- **Requirement**: For the word "hold", search the records and show each line in which it occurs.

(Records contained in a dataset)
######
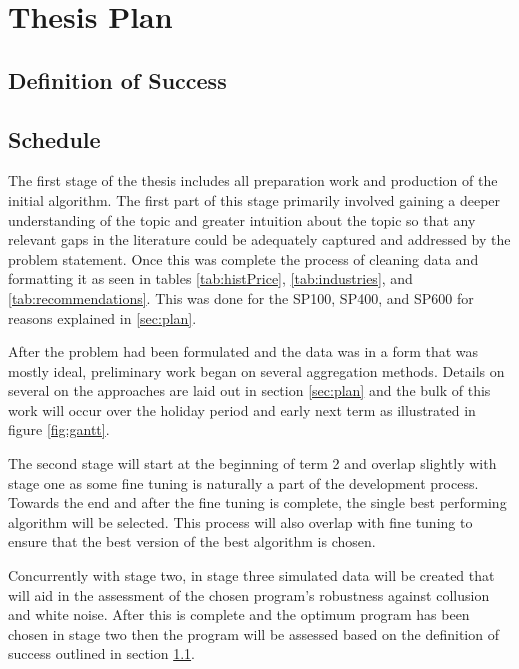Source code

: \chapter{Thesis Plan}
\section{Definition of Success}\label{sec:success}


\section{Schedule}
The first stage of the thesis includes all preparation work and production of the initial algorithm. The first part of this stage primarily involved gaining a deeper understanding of the topic and greater intuition about the topic so that any relevant gaps in the literature could be adequately captured and addressed by the problem statement. Once this was complete the process of cleaning data and formatting it as seen in tables \ref{tab:histPrice}, \ref{tab:industries}, and \ref{tab:recommendations}. This was done for the SP100, SP400, and SP600 for reasons explained in \ref{sec:plan}. 

After the problem had been formulated and the data was in a form that was mostly ideal, preliminary work began on several aggregation methods. Details on several on the approaches are laid out in section \ref{sec:plan} and the bulk of this work will occur over the holiday period and early next term as illustrated in figure \ref{fig:gantt}.

The second stage will start at the beginning of term 2 and overlap slightly with stage one as some fine tuning is naturally a part of the development process. Towards the end and after the fine tuning is complete, the single best performing algorithm will be selected. This process will also overlap with fine tuning to ensure that the best version of the best algorithm is chosen.

Concurrently with stage two, in stage three simulated data will be created that will aid in the assessment of the chosen program's robustness against collusion and white noise. After this is complete and the optimum program has been chosen in stage two then the program will be assessed based on the definition of success outlined in section \ref{sec:success}.

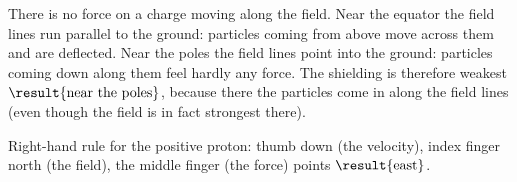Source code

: \begin{abcliste}
\abc There is no force on a charge moving along the field. Near the equator the field lines run parallel to the ground: particles coming from above move across them and are deflected. Near the poles the field lines point into the ground: particles coming down along them feel hardly any force. The shielding is therefore weakest $\result{\text{near the poles}}$, because there the particles come in along the field lines (even though the field is in fact strongest there).

\abc Right-hand rule for the positive proton: thumb down (the velocity), index finger north (the field), the middle finger (the force) points $\result{\text{east}}$.
\end{abcliste}
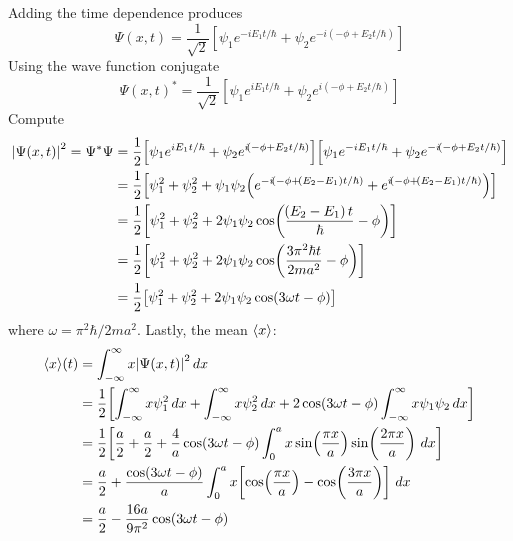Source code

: \documentclass[a4paper]{article}
\begin{document}
Adding the time dependence produces
\[
	\Psi \!\left( x,t \right) = \frac{1}{\sqrt{2}} \!\left[ \psi_{1}e^{-iE_{1}t / \hbar} + \psi_{2}e^{-i \!\left( -\phi + E_{2}t / \hbar \right)} \right]
\]
Using the wave function conjugate
\[
	\Psi \!\left( x,t \right)^{*} = \frac{1}{\sqrt{2}} \!\left[ \psi_{1}e^{iE_{1}t / \hbar} + \psi_{2}e^{i \!\left( -\phi + E_{2}t / \hbar \right)} \right]
\]
Compute
\begin{align*}
	\abs{\Psi \!\left( x,t \right)}^{2} = \Psi^{*}\Psi & = \frac{1}{2}\!\left[ \psi_{1}e^{iE_{1}t / \hbar} + \psi_{2}e^{i \!\left( -\phi + E_{2}t / \hbar \right)} \right]\!\left[ \psi_{1}e^{-iE_{1}t / \hbar} + \psi_{2}e^{-i \!\left( -\phi + E_{2}t / \hbar \right)} \right] \\
	 & = \frac{1}{2}\!\left[ \psi^{2}_{1} + \psi^{2}_{2} + \psi_{1}\psi_{2}\!\left( e^{-i \!\left( -\phi + \!\left( E_{2} - E_{1} \right)t / \hbar \right)} + e^{i \!\left( -\phi + \!\left( E_{2} - E_{1} \right)t / \hbar \right)} \right) \right] \\
	 & = \frac{1}{2}\!\left[ \psi^{2}_{1} + \psi^{2}_{2} + 2\psi_{1}\psi_{2}\cos\!\left(\frac{\!\left( E_{2} - E_{1} \right)t}{\hbar} - \phi\right) \right] \\
	 & = \frac{1}{2}\!\left[ \psi^{2}_{1} + \psi^{2}_{2} + 2\psi_{1}\psi_{2}\cos\!\left(\frac{3 \pi^{2}\hbar t}{2ma^{2}} - \phi\right) \right] \\
	 & = \frac{1}{2}\!\left[ \psi^{2}_{1} + \psi^{2}_{2} + 2\psi_{1}\psi_{2}\cos\!\left(3 \omega t - \phi\right) \right]
\end{align*}
where \( \omega = \pi^{2}\hbar / 2ma^{2} \). Lastly, the mean \( \braket{x} \):
\begin{align*}
	\braket{x}\!\left( t \right) & = \int^{\infty}_{-\infty} x \abs{\Psi \!\left( x,t \right)}^{2} \, dx \\
		   & = \frac{1}{2}\!\left[ \int^{\infty}_{-\infty} x\psi^{2}_{1} \, dx + \int^{\infty}_{-\infty} x\psi^{2}_{2} \, dx + 2 \cos\!\left(3 \omega t - \phi\right)\int^{\infty}_{-\infty} x\psi_{1}\psi_{2} \, dx \right] \\ 
		   & = \frac{1}{2}\!\left[ \frac{a}{2} + \frac{a}{2} + \frac{4}{a} \cos\!\left(3 \omega t - \phi\right)\int^{a}_{0} x \sin\!\left(\frac{\pi x}{a}\right)\sin\!\left(\frac{2 \pi x}{a}\right) \, dx \right] \\
		   & = \frac{a}{2} + \frac{\cos\!\left(3 \omega t - \phi\right)}{a}\int^{a}_{0} x \!\left[ \cos\!\left(\frac{\pi x}{a}\right) - \cos\!\left(\frac{3 \pi x}{a}\right) \right] \, dx \\
		   & = \frac{a}{2} - \frac{16a}{9 \pi^{2}}\cos\!\left(3 \omega t - \phi\right)
\end{align*}
\end{document}
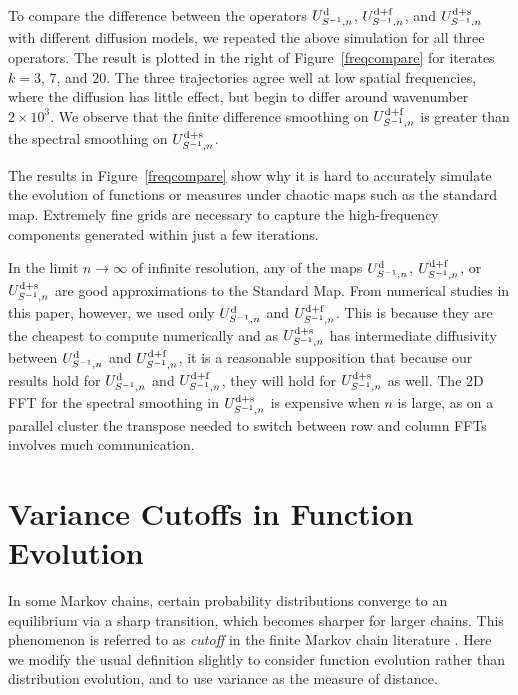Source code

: \documentclass{aims}
\theoremstyle{definition}
\begin{document}
To compare the difference between the operators $U_{S^{-1},n}^{\rm
  d}$, $U_{S^{-1},n}^{\rm d+f}$, and $U_{S^{-1},n}^{\rm d+s}$ with
different diffusion models, we repeated the above simulation for all
three operators. The result is plotted in the right of
Figure~\ref{freqcompare} for iterates $k = 3$, $7$, and $20$. The
three trajectories agree well at low spatial frequencies, where the
diffusion has little effect, but begin to differ around wavenumber $2
\times 10^3$. We observe that the finite difference smoothing on
$U_{S^{-1},n}^{\rm d+f}$ is greater than the spectral smoothing on
$U_{S^{-1},n}^{\rm d+s}$.

The results in Figure~\ref{freqcompare} show why it is hard to
accurately simulate the evolution of functions or measures under
chaotic maps such as the standard map. Extremely fine grids are
necessary to capture the high-frequency components generated within
just a few iterations.

In the limit $n \to \infty$ of infinite resolution, any of the maps
$U_{S^{-1},n}^{\rm d}$, $U_{S^{-1},n}^{\rm d+f}$, or
$U_{S^{-1},n}^{\rm d+s}$ are good approximations to the Standard
Map. From numerical studies in this paper, however, we used only
$U_{S^{-1},n}^{\rm d}$ and $U_{S^{-1},n}^{\rm d+f}$. This is because
they are the cheapest to compute numerically and as $U_{S^{-1},n}^{\rm
  d+s}$ has intermediate diffusivity between $U_{S^{-1},n}^{\rm d}$ and
$U_{S^{-1},n}^{\rm d+f}$, it is a reasonable supposition that because
our results hold for $U_{S^{-1},n}^{\rm d}$ and $U_{S^{-1},n}^{\rm
  d+f}$, they will hold for $U_{S^{-1},n}^{\rm d+s}$ as well. The 2D
FFT for the spectral smoothing in $U_{S^{-1},n}^{\rm d+s}$ is
expensive when $n$ is large, as on a parallel cluster the transpose
needed to switch between row and column FFTs involves much
communication.

\section{Variance Cutoffs in Function Evolution}
\label{sec:cutoffs-funct-evol}

In some Markov chains, certain probability distributions converge to
an equilibrium via a sharp transition, which becomes sharper for
larger chains. This phenomenon is referred to as \emph{cutoff} in the
finite Markov chain literature \cite{Diaconis2005, Chen2006}. Here we
modify the usual definition slightly to consider function evolution
rather than distribution evolution, and to use variance as the measure
of distance.
\end{document}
######
- **Your solution**:
our results hold for $U_{S^{-1},n}^{\rm d}$ and $U_{S^{-1},n}^{\rm
  d+f}$, they will hold for $U_{S^{-1},n}^{\rm d+s}$ as well. The 2D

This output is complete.